Let’s Go Grocery Shopping

Lets Go Grocery Shopping

For some people, grocery shopping is a therapeutic experience. The monotony of walking down the aisles and selecting the food that will nourish their body is soothing or cathartic. For others, the idea of hitting a grocery store after a long week at work sounds like some horrible form of torture, akin to repeatedly stubbing your big toe on a metal bed frame or walking into the car door, shin first. No matter which category you fall into, you can’t argue that grocery shopping isn’t always the most convenient thing we do on a weekly or biweekly basis.

Delivery or PickUp?

No, we’re not just talking about pizza anymore. These days, most grocery chains offer one of two options; delivery or pickup. Delivery services offer the ability to shop for your sundries online, have someone in the store shop for them, and then show up with a truck full of stuff. Pickup services allow their customers to choose their items online as well and have someone shop for their items, but rather than waiting for a convenient delivery window to pop up, they can go to the store to pick up their stuff when it’s easiest for them. Want your stuff to be ready after work? Set that pickup time.

The Downside

Whether or not you dread grocery shopping, there are downsides to both of the new options available to those shopping for food and other household necessities. First of all, you’re relying on someone else to pick your groceries for you. Do you really think that some sixteen-year-old kid who is making nine dollars an hour is squeezing, sniffing, and rolling your cantaloupe to see if it is at the level at which it needs to be? Probably not. In fact, you’re probably not getting the best of the best when it comes to produce, in general.

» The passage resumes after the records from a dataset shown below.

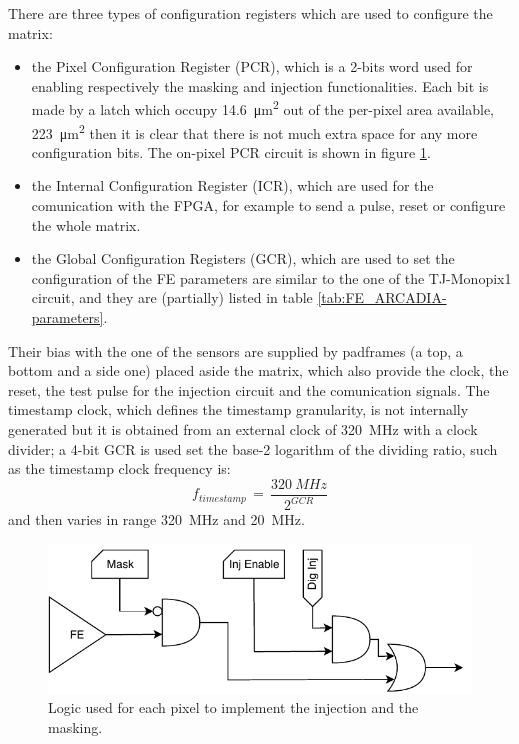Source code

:         There are three types of configuration registers which are used to configure the matrix: 
        \begin{itemize}
            \item the Pixel Configuration Register (PCR), which is a 2-bits word used for enabling respectively the masking and injection functionalities. Each bit is made by a latch which occupy \SI{14.6}{\um\squared} out of the per-pixel area available, \SI{223}{\um\squared} then it is clear that there is not much extra space for any more configuration bits. The on-pixel PCR circuit is shown in figure \ref{fig:pixel_cfg}.
            \item the Internal Configuration Register (ICR), which are used for the comunication with the FPGA, for example to send a pulse, reset or configure the whole matrix.
            \item the Global Configuration Registers (GCR), which are used to set the configuration of the FE parameters are similar to the one of the TJ-Monopix1 circuit, and they are (partially) listed in table \ref{tab:FE_ARCADIA-parameters}.
        \end{itemize}
        Their bias with the one of the sensors are supplied by padframes (a top, a bottom and a side one) placed aside the matrix, which also provide the clock, the reset, the test pulse for the injection circuit and the comunication signals.
        The timestamp clock, which defines the timestamp granularity, is not internally generated but it is obtained from an external clock of \SI{320}{MHz} with a clock divider; a 4-bit GCR is used set the base-2 logarithm of the dividing ratio, such as the timestamp clock frequency is:
        \begin{equation}
            f_{timestamp}\, =\, \frac{\SI{320}{MHz}}{2^{GCR}}
        \end{equation}
        and then varies in range \SI{320}{MHz} and \SI{20}{MHz}.\\
        \begin{figure}[h!]
            \centering
            \includegraphics[width=.7\linewidth]{figures/ARCADIA/pixel_cfg.pdf}
            \caption{Logic used for each pixel to implement the injection and the masking.}
            \label{fig:pixel_cfg}
        \end{figure}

Second, if the store is out of your brand of paper towels and you’ve given them permission to fill in the order with another brand, you’re likely not going to get the same quality or price that you’re used to. So if your homemade marinara sauce requires the expensive whole Roma tomatoes and they don’t have them, the sauce quality may suffer at the hands of someone else. Any cook knows that sometimes the brand matters, but it’s doubtful that the shopper in charge of your order is going to care about that.

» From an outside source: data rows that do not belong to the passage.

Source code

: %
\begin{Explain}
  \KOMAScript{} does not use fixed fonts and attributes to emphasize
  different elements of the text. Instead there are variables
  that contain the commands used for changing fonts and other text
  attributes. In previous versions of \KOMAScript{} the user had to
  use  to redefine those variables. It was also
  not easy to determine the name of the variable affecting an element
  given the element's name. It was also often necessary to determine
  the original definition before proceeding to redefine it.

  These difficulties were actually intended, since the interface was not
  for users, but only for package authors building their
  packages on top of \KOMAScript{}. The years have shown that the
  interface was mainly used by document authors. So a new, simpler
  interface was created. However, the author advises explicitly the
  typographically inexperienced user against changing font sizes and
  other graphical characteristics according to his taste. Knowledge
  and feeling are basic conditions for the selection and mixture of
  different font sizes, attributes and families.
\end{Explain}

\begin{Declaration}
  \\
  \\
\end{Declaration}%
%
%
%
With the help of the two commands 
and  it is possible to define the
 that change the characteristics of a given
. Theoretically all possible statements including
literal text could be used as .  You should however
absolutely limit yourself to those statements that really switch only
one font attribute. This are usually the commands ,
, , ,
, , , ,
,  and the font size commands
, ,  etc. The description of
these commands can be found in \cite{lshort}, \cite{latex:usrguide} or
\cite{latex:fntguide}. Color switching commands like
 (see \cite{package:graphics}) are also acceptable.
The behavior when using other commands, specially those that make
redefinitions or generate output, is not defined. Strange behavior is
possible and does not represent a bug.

The final downside of these newfound grocery services is that if the store doesn’t have rutabagas or spaghetti squash inside the doors, you’re not getting it. In this instance, here’s hoping that your dinner doesn’t need either one of those items. It’s an unfortunate part of the process, but the store at which you’ve placed your order isn’t going to send their employee on a run across the street to another store to pick up the items you need. Nope, you’re just not going to get those items.

The Upside

If you’re a shut-in, you don’t have a driver’s license or a working car, or if you’re just a busy mama who doesn’t have the time to get out to the store, the delivery option is perfect. Someone, literally, will do your shopping for you and bring your items to your home. So if you live on the second floor and you’re ordering six cases of bottled water, you don’t have to worry about how you’re getting it up there, but you may have to deal with some angry looks from the delivery man.

If you are one of the millions of people in this country that work full time and support a family, grocery shopping isn’t always the best use of your time. Kids have to get to sports, food needs to get on the table, and homework has to be completed before bedtime; so finding the time is nearly impossible. With a pickup service, you can order all of your stuff over the internet and go get it when it’s convenient. It’s easier to add fifteen minutes onto your commute home than trying to wrestle two kids into a grocery store.

Are Grocery Stores Obsolete?

With the advent of these two options, is the traditional grocery experience becoming obsolete? Does it make sense to keep brick and mortar locations as the pickup and delivery options become more popular? As more and more chains get in on the trend, are we going to notice a decline in the construction of new stores or have they fallen by the wayside?